Several North Carolina churches have cut their ties with Surry Baptist Association over the group’s decision to expel a church for having a female pastor.
First Baptist Church of Mount Airy voted overwhelmingly to withdraw from the association due to the expulsion of nearby Flat Rock Baptist Church for appointing the Rev. Bailey Edwards Nelson as senior pastor.
Piney Grove Baptist Church of Mount Airy also decided to leave the association, with an unanimous vote taken last week.
“In our congregation, and in several other congregations, there was strong disagreement with the action, the biblical interpretation given for the action, and the way the issue was handled,” said Roger Gilbert, pastor of First Baptist Church, in a statement.

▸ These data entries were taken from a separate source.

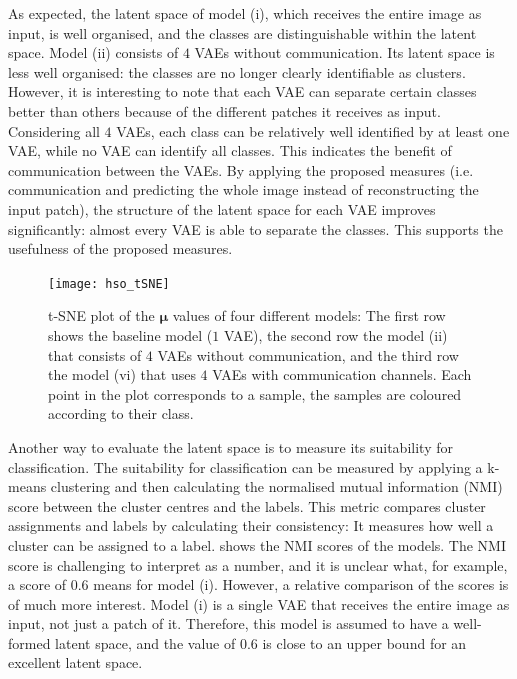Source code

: As expected, the latent space of model (i), which receives the entire image as input, is well organised, and the classes are distinguishable within the latent space. Model (ii) consists of $4$ VAEs without communication. Its latent space is less well organised: the classes are no longer clearly identifiable as clusters. However, it is interesting to note that each VAE can separate certain classes better than others because of the different patches it receives as input. Considering all $4$ VAEs, each class can be relatively well identified by at least one VAE, while no VAE can identify all classes. This indicates the benefit of communication between the VAEs.
By applying the proposed measures (i.e. communication and predicting the whole image instead of reconstructing the input patch), the structure of the latent space for each VAE improves significantly: almost every VAE is able to separate the classes. This supports the usefulness of the proposed measures.

\begin{figure}[h]
    \centering
    \texttt{[image: hso\_tSNE]}
    \caption[t-SNE plot of the $\boldsymbol{\mu}$ values of different models]{t-SNE plot of the $\boldsymbol{\mu}$ values of four different models: The first row shows the baseline model ($1$ VAE), the second row the model (ii) that consists of $4$ VAEs without communication, and the third row the model (vi) that uses $4$ VAEs with communication channels. Each point in the plot corresponds to a sample, the samples are coloured according to their class.}
\end{figure}


Another way to evaluate the latent space is to measure its suitability for classification. The suitability for classification can be measured by applying a k-means clustering and then calculating the normalised mutual information (NMI) score between the cluster centres and the labels. This metric compares cluster assignments and labels by calculating their consistency: It measures how well a cluster can be assigned to a label.  shows the NMI scores of the models.
The NMI score is challenging to interpret as a number, and it is unclear what, for example, a score of $0.6$ means for model (i). However, a relative comparison of the scores is of much more interest. Model (i) is a single VAE that receives the entire image as input, not just a patch of it. Therefore, this model is assumed to have a well-formed latent space, and the value of $0.6$ is close to an upper bound for an excellent latent space.


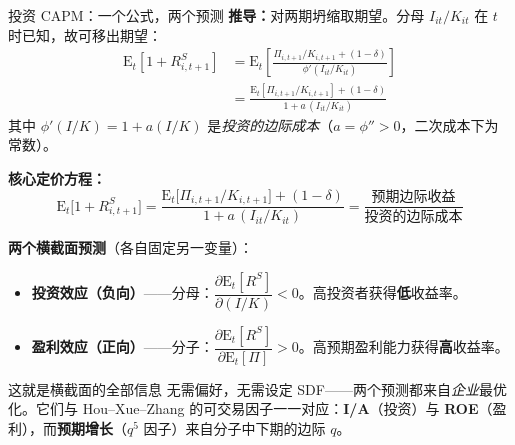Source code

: \documentclass{beamer}
\begin{document}
\begin{frame}{投资 CAPM：一个公式，两个预测}
	\textbf{推导：}对两期坍缩取期望。分母 $I_{it}/K_{it}$ 在 $t$ 时已知，故可移出期望：
	\begin{align*}
		\mathrm{E}_t\left[1 + R^S_{i,t+1}\right] &= \mathrm{E}_t\left[\frac{\Pi_{i,t+1}/K_{i,t+1}+(1-\delta)}{\phi'(I_{it}/K_{it})}\right] \\
		&= \frac{\mathrm{E}_t[\Pi_{i,t+1}/K_{i,t+1}]+(1-\delta)}{1 + a\,(I_{it}/K_{it})}
	\end{align*}
	其中 $\phi'(I/K)=1 + a(I/K)$ 是\textit{投资的边际成本}（$a=\phi''>0$，二次成本下为常数）。

	\vspace{0.15cm}
	\textbf{核心定价方程：}
	\begin{equation}\label{equ:investment capm}
		\boxed{\;\mathrm{E}_t\big[1+R^S_{i,t+1}\big]=\frac{\mathrm{E}_t\big[\Pi_{i,t+1}/K_{i,t+1}\big]+(1-\delta)}{1+a\,(I_{it}/K_{it})}=\frac{\text{预期边际收益}}{\text{投资的边际成本}}\;}
	\end{equation}

	\textbf{两个横截面预测}（各自固定另一变量）：
	\begin{itemize}
		\item \textbf{投资效应（负向）}——分母：$\dfrac{\partial \mathrm{E}_t[R^S]}{\partial (I/K)}<0$。高投资者获得\textbf{低}收益率。
		\item \textbf{盈利效应（正向）}——分子：$\dfrac{\partial \mathrm{E}_t[R^S]}{\partial \mathrm{E}_t[\Pi]}>0$。高预期盈利能力获得\textbf{高}收益率。
	\end{itemize}
	\begin{block}{这就是横截面的全部信息}
		无需偏好，无需设定 SDF——两个预测都来自\textit{企业}最优化。它们与 Hou--Xue--Zhang 的可交易因子一一对应：\textbf{I/A}（投资）与 \textbf{ROE}（盈利），而\textbf{预期增长}（$q^5$ 因子）来自分子中下期的边际 $q$。
	\end{block}
\end{frame}
\end{document}
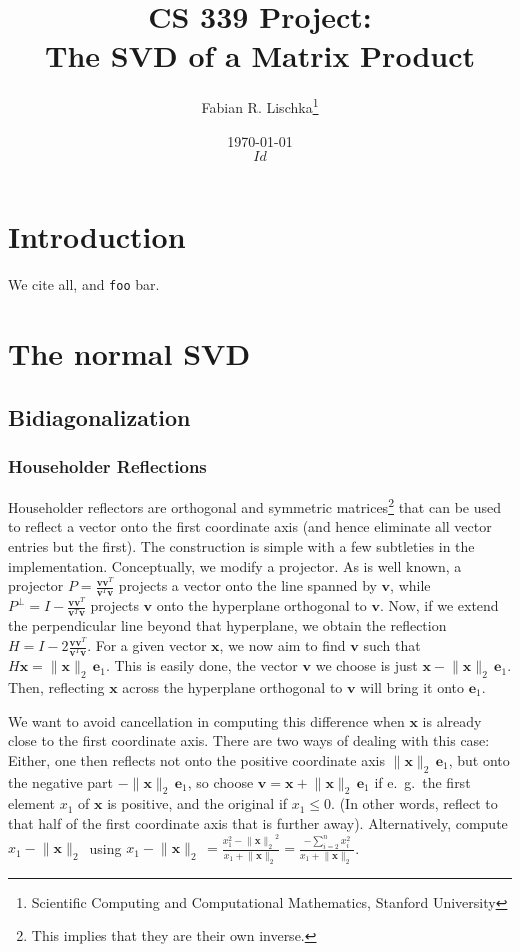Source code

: \documentclass[11pt]{article}
\title{CS 339 Project:\\ The SVD of a Matrix Product}
\author{Fabian R. Lischka\thanks{Scientific Computing and Computational Mathematics, Stanford University}}
\date{\today\\\tiny{$Id$}}
\newcommand{\ve}[1]{\ensuremath{\mathbf{#1}}}
\newcommand{\tnorm}[1]{\ensuremath{\lVert{\ve{#1}}\rVert_2\,}}
\newcommand{\tnormns}[1]{\ensuremath{\lVert{\ve{#1}}\rVert_2}}
\newcommand{\sfrac}[2]{\ensuremath{{\scriptstyle\frac{\scriptstyle #1}{\scriptstyle #2}}}}
\begin{document}
\lstset{language=Matlab, basicstyle=\footnotesize, numbers=left, numberstyle=\tiny, stepnumber=5, frame=single, columns=flexible, captionpos = b}

\maketitle
\DeleteShortVerb{\$}
\tableofcontents
\lstlistoflistings


\section{Introduction}
We cite all, and \verb+foo+ bar. 
\section{The normal SVD}

\subsection{Bidiagonalization}

\subsubsection{Householder Reflections}
Householder reflectors are orthogonal and symmetric matrices\footnote{This implies that they are their own inverse.} that can be used to reflect a vector onto the first coordinate axis (and hence eliminate all vector entries but the first). The construction is simple with a few subtleties in the implementation. Conceptually, we modify a projector. As is well known, a projector $P =\sfrac{\ve v\ve v^T}{\ve v^T\ve v}$ projects a vector onto the line spanned by $\ve v$, while $P^\bot = I - \sfrac{\ve v\ve v^T}{\ve v^T\ve v}$ projects $\ve v$ onto the hyperplane orthogonal to $\ve v$. Now, if we extend the perpendicular line beyond that hyperplane, we obtain the reflection $H = I - 2\sfrac{\ve v\ve v^T}{\ve v^T\ve v}$. For a given vector $\ve x$, we now aim to find $\ve v$ such that $H\ve x=\tnorm x\ve e_1$. This is easily done, the vector \ve v we choose is just $\ve x -\tnorm x \ve e_1$. Then, reflecting \ve x across the hyperplane orthogonal to \ve v will bring it onto $\ve e_1$.

We want to avoid cancellation in computing this difference when \ve x is already close to the first coordinate axis. There are two ways of dealing with this case: Either, one then reflects not onto the positive coordinate axis $\tnorm x \ve e_1$, but onto the negative part $-\tnorm x \ve e_1$, so choose $\ve v = \ve x + \tnorm x \ve e_1$ if e.~g.\ the first element $x_1$ of \ve x is positive, and the original if $x_1\le 0$. (In other words, reflect to that half of the first coordinate axis that is further away).
Alternatively, compute $x_1 - \tnorm x$ using $x_1 - \tnorm x = \frac{x_1^2 - \tnormns x^2}{x_1 + \tnorm x}=\frac{-\sum_{i=2}^n x_i^2}{x_1 + \tnorm x}$.
\end{document}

“The whole process was open and respectful of all. We now plan to move forward, leaving this behind us, working in partnership with those churches who want to work with us.”
The Rev. Bailey Edwards Nelson, the pastor of Flat Rock Baptist Church whose appointment began the controversy, told The Christian Post on Wednesday that the churches leaving the association based their vote on more than the SBA’s decision to expel Flat Rock.
“Members of both churches were bothered not only by the SBA's stance against women serving as pastors, but also by the way in which the matter was handled,” said Nelson.
“There was a real lack of transparency on the part of the SBA, since churches were not given proper notice of an upcoming discussion and vote on the matter of our future membership in the association.”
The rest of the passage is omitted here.